- [What is being asked]: All lines from the entries below that contain the string "MouseTracker" should be copied out.

- [Records for this task]:
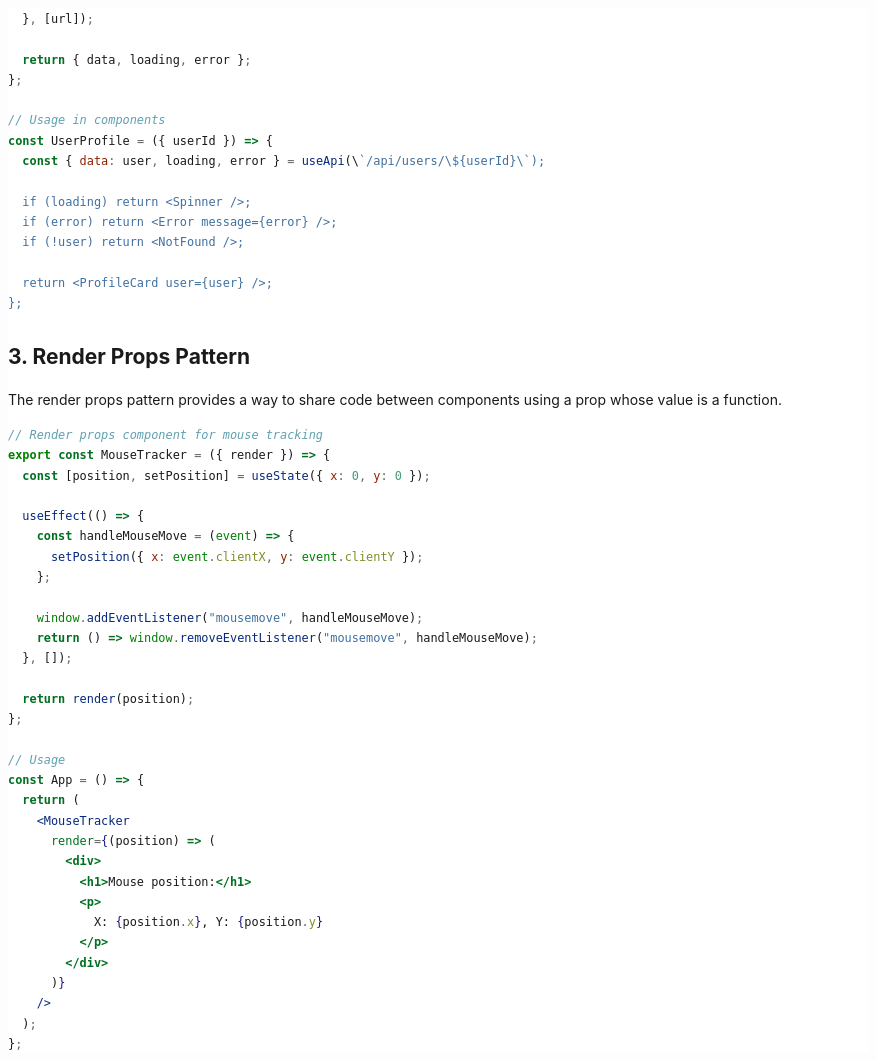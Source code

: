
 ```jsx
  }, [url]);

  return { data, loading, error };
};

// Usage in components
const UserProfile = ({ userId }) => {
  const { data: user, loading, error } = useApi(\`/api/users/\${userId}\`);

  if (loading) return <Spinner />;
  if (error) return <Error message={error} />;
  if (!user) return <NotFound />;

  return <ProfileCard user={user} />;
};
```

## 3. Render Props Pattern

The render props pattern provides a way to share code between components using a prop whose value is a function.

```jsx
// Render props component for mouse tracking
export const MouseTracker = ({ render }) => {
  const [position, setPosition] = useState({ x: 0, y: 0 });

  useEffect(() => {
    const handleMouseMove = (event) => {
      setPosition({ x: event.clientX, y: event.clientY });
    };

    window.addEventListener("mousemove", handleMouseMove);
    return () => window.removeEventListener("mousemove", handleMouseMove);
  }, []);

  return render(position);
};

// Usage
const App = () => {
  return (
    <MouseTracker
      render={(position) => (
        <div>
          <h1>Mouse position:</h1>
          <p>
            X: {position.x}, Y: {position.y}
          </p>
        </div>
      )}
    />
  );
};
```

- [Response]:
export const MouseTracker = ({ render }) => {
    <MouseTracker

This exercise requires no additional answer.